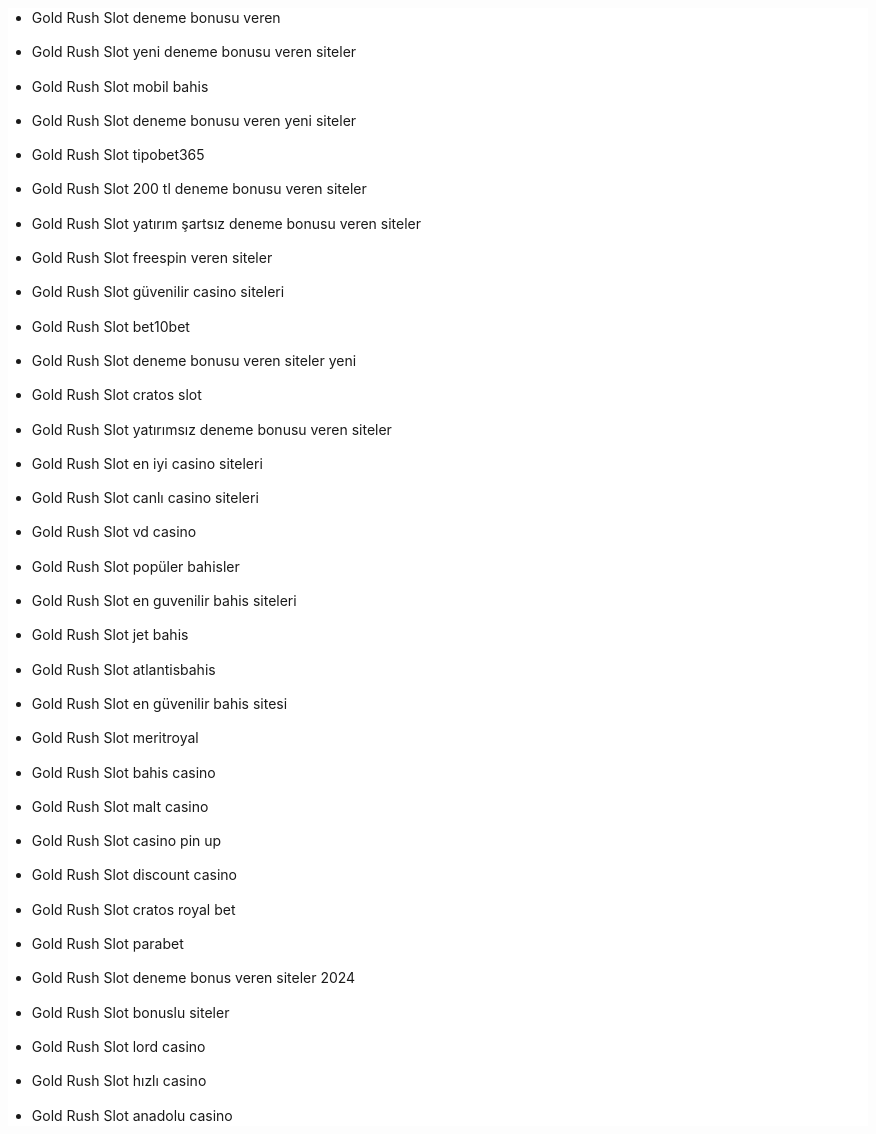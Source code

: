 - Gold Rush Slot deneme bonusu veren

- Gold Rush Slot yeni deneme bonusu veren siteler

- Gold Rush Slot mobil bahis

- Gold Rush Slot deneme bonusu veren yeni siteler

- Gold Rush Slot tipobet365

- Gold Rush Slot 200 tl deneme bonusu veren siteler

- Gold Rush Slot yatırım şartsız deneme bonusu veren siteler

- Gold Rush Slot freespin veren siteler

- Gold Rush Slot güvenilir casino siteleri

- Gold Rush Slot bet10bet

- Gold Rush Slot deneme bonusu veren siteler yeni

- Gold Rush Slot cratos slot

- Gold Rush Slot yatırımsız deneme bonusu veren siteler

- Gold Rush Slot en iyi casino siteleri

- Gold Rush Slot canlı casino siteleri

- Gold Rush Slot vd casino

- Gold Rush Slot popüler bahisler

- Gold Rush Slot en guvenilir bahis siteleri

- Gold Rush Slot jet bahis

- Gold Rush Slot atlantisbahis

- Gold Rush Slot en güvenilir bahis sitesi

- Gold Rush Slot meritroyal

- Gold Rush Slot bahis casino

- Gold Rush Slot malt casino

- Gold Rush Slot casino pin up

- Gold Rush Slot discount casino

- Gold Rush Slot cratos royal bet

- Gold Rush Slot parabet

- Gold Rush Slot deneme bonus veren siteler 2024

- Gold Rush Slot bonuslu siteler

- Gold Rush Slot lord casino

- Gold Rush Slot hızlı casino

- Gold Rush Slot anadolu casino
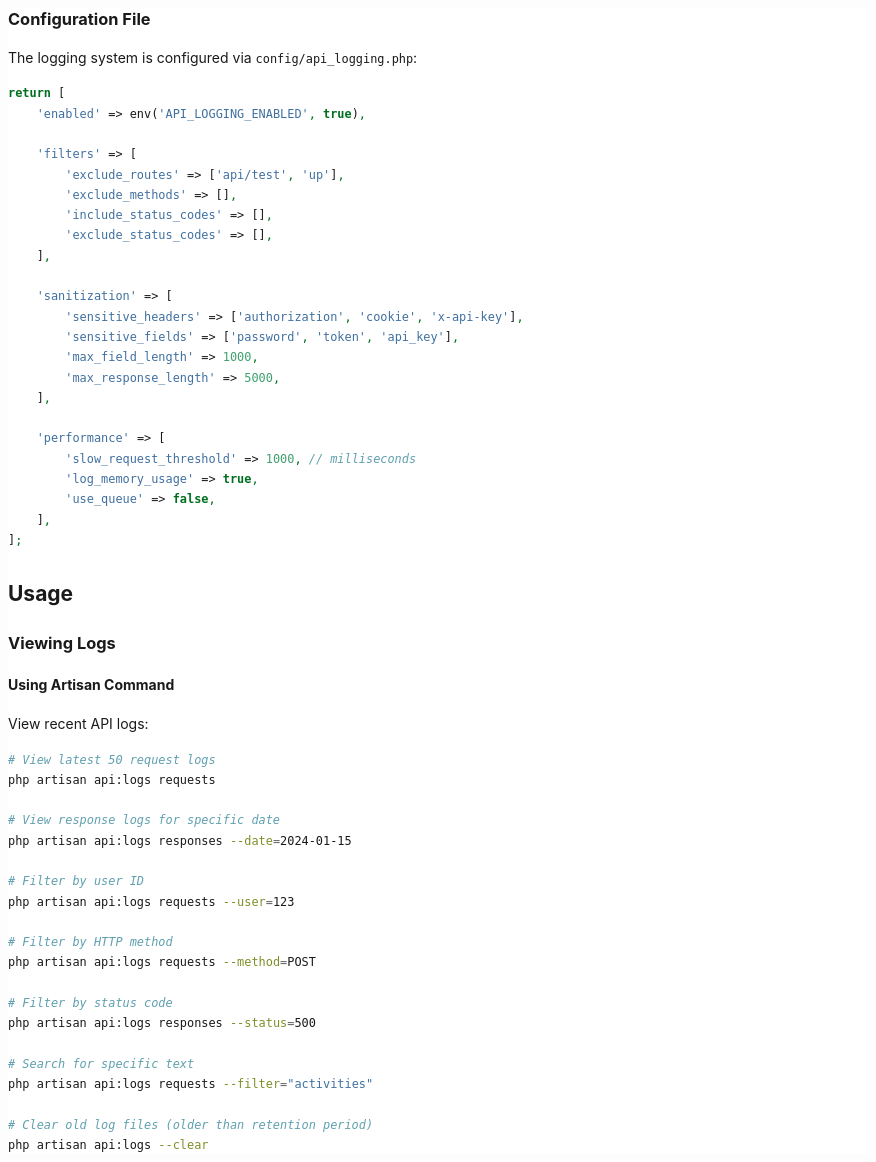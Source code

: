 ### Configuration File

The logging system is configured via `config/api_logging.php`:

```php
return [
    'enabled' => env('API_LOGGING_ENABLED', true),
    
    'filters' => [
        'exclude_routes' => ['api/test', 'up'],
        'exclude_methods' => [],
        'include_status_codes' => [],
        'exclude_status_codes' => [],
    ],
    
    'sanitization' => [
        'sensitive_headers' => ['authorization', 'cookie', 'x-api-key'],
        'sensitive_fields' => ['password', 'token', 'api_key'],
        'max_field_length' => 1000,
        'max_response_length' => 5000,
    ],
    
    'performance' => [
        'slow_request_threshold' => 1000, // milliseconds
        'log_memory_usage' => true,
        'use_queue' => false,
    ],
];
```

## Usage

### Viewing Logs

#### Using Artisan Command

View recent API logs:
```bash
# View latest 50 request logs
php artisan api:logs requests

# View response logs for specific date
php artisan api:logs responses --date=2024-01-15

# Filter by user ID
php artisan api:logs requests --user=123

# Filter by HTTP method
php artisan api:logs requests --method=POST

# Filter by status code
php artisan api:logs responses --status=500

# Search for specific text
php artisan api:logs requests --filter="activities"

# Clear old log files (older than retention period)
php artisan api:logs --clear
```
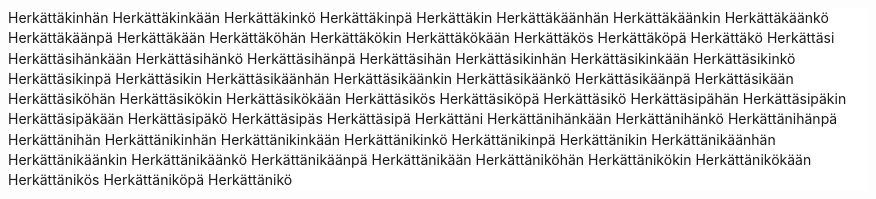 Herkättäkinhän
Herkättäkinkään
Herkättäkinkö
Herkättäkinpä
Herkättäkin
Herkättäkäänhän
Herkättäkäänkin
Herkättäkäänkö
Herkättäkäänpä
Herkättäkään
Herkättäköhän
Herkättäkökin
Herkättäkökään
Herkättäkös
Herkättäköpä
Herkättäkö
Herkättäsi
Herkättäsihänkään
Herkättäsihänkö
Herkättäsihänpä
Herkättäsihän
Herkättäsikinhän
Herkättäsikinkään
Herkättäsikinkö
Herkättäsikinpä
Herkättäsikin
Herkättäsikäänhän
Herkättäsikäänkin
Herkättäsikäänkö
Herkättäsikäänpä
Herkättäsikään
Herkättäsiköhän
Herkättäsikökin
Herkättäsikökään
Herkättäsikös
Herkättäsiköpä
Herkättäsikö
Herkättäsipähän
Herkättäsipäkin
Herkättäsipäkään
Herkättäsipäkö
Herkättäsipäs
Herkättäsipä
Herkättäni
Herkättänihänkään
Herkättänihänkö
Herkättänihänpä
Herkättänihän
Herkättänikinhän
Herkättänikinkään
Herkättänikinkö
Herkättänikinpä
Herkättänikin
Herkättänikäänhän
Herkättänikäänkin
Herkättänikäänkö
Herkättänikäänpä
Herkättänikään
Herkättäniköhän
Herkättänikökin
Herkättänikökään
Herkättänikös
Herkättäniköpä
Herkättänikö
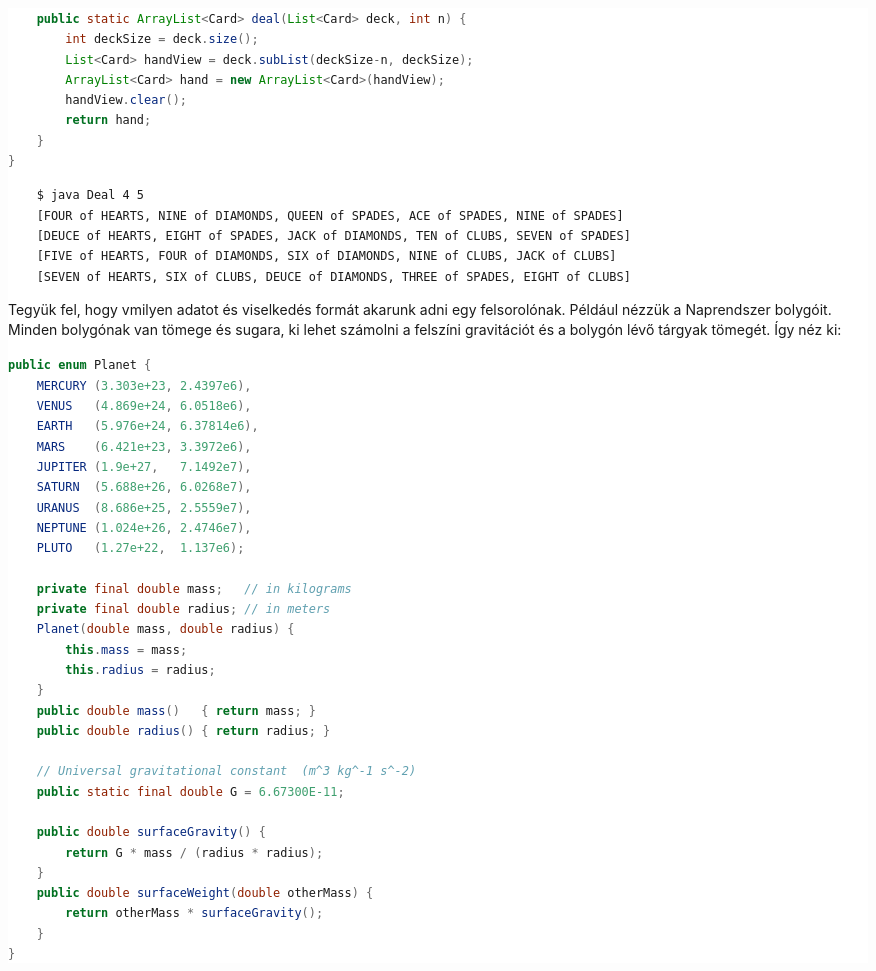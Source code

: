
 ``` java
	public static ArrayList<Card> deal(List<Card> deck, int n) {
		int deckSize = deck.size();
		List<Card> handView = deck.subList(deckSize-n, deckSize);
		ArrayList<Card> hand = new ArrayList<Card>(handView);
		handView.clear();
		return hand;
	}
}
```

		$ java Deal 4 5
		[FOUR of HEARTS, NINE of DIAMONDS, QUEEN of SPADES, ACE of SPADES, NINE of SPADES]
		[DEUCE of HEARTS, EIGHT of SPADES, JACK of DIAMONDS, TEN of CLUBS, SEVEN of SPADES]
		[FIVE of HEARTS, FOUR of DIAMONDS, SIX of DIAMONDS, NINE of CLUBS, JACK of CLUBS]
		[SEVEN of HEARTS, SIX of CLUBS, DEUCE of DIAMONDS, THREE of SPADES, EIGHT of CLUBS]

Tegyük fel, hogy vmilyen adatot és viselkedés formát akarunk adni egy felsorolónak. Például nézzük a Naprendszer bolygóit. Minden bolygónak van tömege és sugara, ki lehet számolni a felszíni gravitációt és a bolygón lévő tárgyak tömegét. Így néz ki:

``` java
public enum Planet {
	MERCURY (3.303e+23, 2.4397e6),
	VENUS   (4.869e+24, 6.0518e6),
	EARTH   (5.976e+24, 6.37814e6),
	MARS    (6.421e+23, 3.3972e6),
	JUPITER (1.9e+27,   7.1492e7),
	SATURN  (5.688e+26, 6.0268e7),
	URANUS  (8.686e+25, 2.5559e7),
	NEPTUNE (1.024e+26, 2.4746e7),
	PLUTO   (1.27e+22,  1.137e6);

	private final double mass;   // in kilograms
	private final double radius; // in meters
	Planet(double mass, double radius) {
		this.mass = mass;
		this.radius = radius;
	}
	public double mass()   { return mass; }
	public double radius() { return radius; }

	// Universal gravitational constant  (m^3 kg^-1 s^-2)
	public static final double G = 6.67300E-11;

	public double surfaceGravity() {
		return G * mass / (radius * radius);
	}
	public double surfaceWeight(double otherMass) {
		return otherMass * surfaceGravity();
	}
}
```

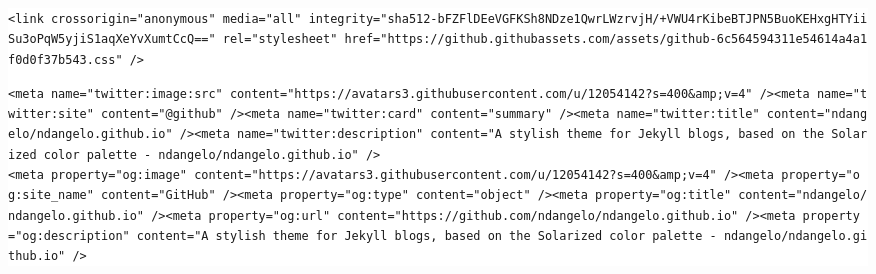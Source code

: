 <!DOCTYPE html>
<html lang="en">
  <head>
    <meta charset="utf-8">
  <link rel="dns-prefetch" href="https://github.githubassets.com">
  <link rel="dns-prefetch" href="https://avatars0.githubusercontent.com">
  <link rel="dns-prefetch" href="https://avatars1.githubusercontent.com">
  <link rel="dns-prefetch" href="https://avatars2.githubusercontent.com">
  <link rel="dns-prefetch" href="https://avatars3.githubusercontent.com">
  <link rel="dns-prefetch" href="https://github-cloud.s3.amazonaws.com">
  <link rel="dns-prefetch" href="https://user-images.githubusercontent.com/">

  <link crossorigin="anonymous" media="all" integrity="sha512-FG+rXqMOivrAjdEQE7tO4BwM1poGmg70hJFTlNSxjX87grtrZ6UnPR8NkzwUHlQEGviu9XuRYeO8zH9YwvZhdg==" rel="stylesheet" href="https://github.githubassets.com/assets/frameworks-146fab5ea30e8afac08dd11013bb4ee0.css" />
  
    <link crossorigin="anonymous" media="all" integrity="sha512-bFZFlDEeVGFKSh8NDze1QwrLWzrvjH/+VWU4rKibeBTJPN5BuoKEHxgHTYiiSu3oPqW5yjiS1aqXeYvXumtCcQ==" rel="stylesheet" href="https://github.githubassets.com/assets/github-6c564594311e54614a4a1f0d0f37b543.css" />
    
    
    


  <meta name="viewport" content="width=device-width">
  
  <title>ndangelo.github.io/2020-05-07-Compositional-Guidelines.md at master · ndangelo/ndangelo.github.io</title>
    <meta name="description" content="A stylish theme for Jekyll blogs, based on the Solarized color palette - ndangelo/ndangelo.github.io">
    <link rel="search" type="application/opensearchdescription+xml" href="/opensearch.xml" title="GitHub">
  <link rel="fluid-icon" href="https://github.com/fluidicon.png" title="GitHub">
  <meta property="fb:app_id" content="1401488693436528">

    <meta name="twitter:image:src" content="https://avatars3.githubusercontent.com/u/12054142?s=400&amp;v=4" /><meta name="twitter:site" content="@github" /><meta name="twitter:card" content="summary" /><meta name="twitter:title" content="ndangelo/ndangelo.github.io" /><meta name="twitter:description" content="A stylish theme for Jekyll blogs, based on the Solarized color palette - ndangelo/ndangelo.github.io" />
    <meta property="og:image" content="https://avatars3.githubusercontent.com/u/12054142?s=400&amp;v=4" /><meta property="og:site_name" content="GitHub" /><meta property="og:type" content="object" /><meta property="og:title" content="ndangelo/ndangelo.github.io" /><meta property="og:url" content="https://github.com/ndangelo/ndangelo.github.io" /><meta property="og:description" content="A stylish theme for Jekyll blogs, based on the Solarized color palette - ndangelo/ndangelo.github.io" />

  <link rel="assets" href="https://github.githubassets.com/">
  <link rel="web-socket" href="wss://live.github.com/_sockets/VjI6NTM0MDUxODY3OjVhMTQ2ZTQxM2ZmY2FjMDZhYzZjMmMxZTU5YzE5MTNmMDg4MGE3YWM5MGFmNTJkZTczYmQzMTJjMmU2YzVjYzQ=--aca28bae242196aa50be67e98582e89d00a7ba1b">
  <link rel="sudo-modal" href="/sessions/sudo_modal">

  <meta name="request-id" content="CD6E:4E8B:58068:9D46E:5EBEC72D" data-pjax-transient="true" /><meta name="html-safe-nonce" content="8ae123ef44b8d41d473b03fca5e890cd644d2099" data-pjax-transient="true" /><meta name="visitor-payload" content="eyJyZWZlcnJlciI6Imh0dHBzOi8vZ2l0aHViLmNvbS9uZGFuZ2Vsby9uZGFuZ2Vsby5naXRodWIuaW8vdHJlZS9tYXN0ZXIvX3Bvc3RzIiwicmVxdWVzdF9pZCI6IkNENkU6NEU4Qjo1ODA2ODo5RDQ2RTo1RUJFQzcyRCIsInZpc2l0b3JfaWQiOiI3OTY5OTMwMDU0MDc2ODE3NDM2IiwicmVnaW9uX2VkZ2UiOiJpYWQiLCJyZWdpb25fcmVuZGVyIjoiaWFkIn0=" data-pjax-transient="true" /><meta name="visitor-hmac" content="9d6ee9ec6ba161f81678739c8bae95e930da1b076080a87dfa6848d545e63ec0" data-pjax-transient="true" />
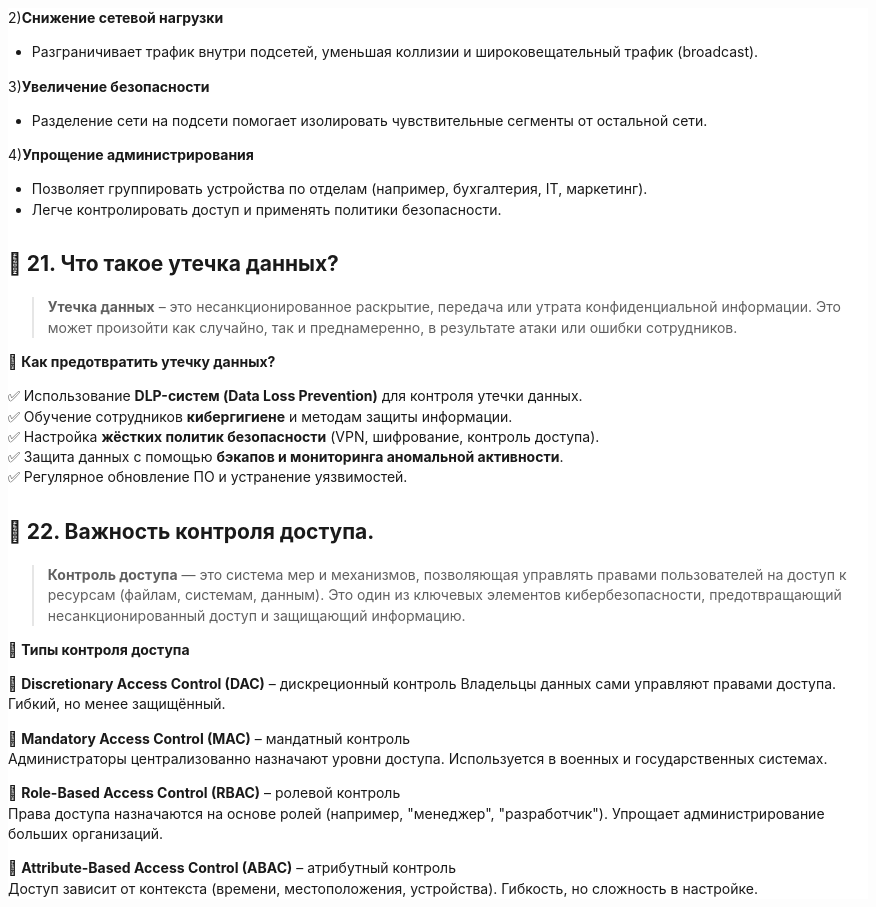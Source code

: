 2)**Снижение сетевой нагрузки**
- Разграничивает трафик внутри подсетей, уменьшая коллизии и широковещательный трафик (broadcast).

3)**Увеличение безопасности**
- Разделение сети на подсети помогает изолировать чувствительные сегменты от остальной сети.

4)**Упрощение администрирования**
- Позволяет группировать устройства по отделам (например, бухгалтерия, IT, маркетинг).
- Легче контролировать доступ и применять политики безопасности.

## 🔹 21. Что такое утечка данных?

> **Утечка данных** – это несанкционированное раскрытие, передача или утрата конфиденциальной информации. Это может произойти как случайно, так и преднамеренно, в результате атаки или ошибки сотрудников.

 🔹 **Как предотвратить утечку данных?**

✅ Использование **DLP-систем (Data Loss Prevention)** для контроля утечки данных.  
✅ Обучение сотрудников **кибергигиене** и методам защиты информации.  
✅ Настройка **жёстких политик безопасности** (VPN, шифрование, контроль доступа).  
✅ Защита данных с помощью **бэкапов и мониторинга аномальной активности**.  
✅ Регулярное обновление ПО и устранение уязвимостей.

## 🔹 22. Важность контроля доступа.

> **Контроль доступа** — это система мер и механизмов, позволяющая управлять правами пользователей на доступ к ресурсам (файлам, системам, данным). Это один из ключевых элементов кибербезопасности, предотвращающий несанкционированный доступ и защищающий информацию.

 🔹 **Типы контроля доступа**

📌 **Discretionary Access Control (DAC)** – дискреционный контроль
Владельцы данных сами управляют правами доступа. Гибкий, но менее защищённый.

📌 **Mandatory Access Control (MAC)** – мандатный контроль  
Администраторы централизованно назначают уровни доступа. Используется в военных и государственных системах.

📌 **Role-Based Access Control (RBAC)** – ролевой контроль  
Права доступа назначаются на основе ролей (например, "менеджер", "разработчик"). Упрощает администрирование больших организаций.

📌 **Attribute-Based Access Control (ABAC)** – атрибутный контроль  
Доступ зависит от контекста (времени, местоположения, устройства). Гибкость, но сложность в настройке.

-------

• Task objective:
Exactly as written, restate the lines above from the opening line through the one holding "- Gold Rush Slot 200", omitting the pictures.

• Answer area:
Source code

: - Gold Rush Slot deneme bonusu veren

- Gold Rush Slot yeni deneme bonusu veren siteler

- Gold Rush Slot mobil bahis

- Gold Rush Slot deneme bonusu veren yeni siteler

- Gold Rush Slot tipobet365

- Gold Rush Slot 200 tl deneme bonusu veren siteler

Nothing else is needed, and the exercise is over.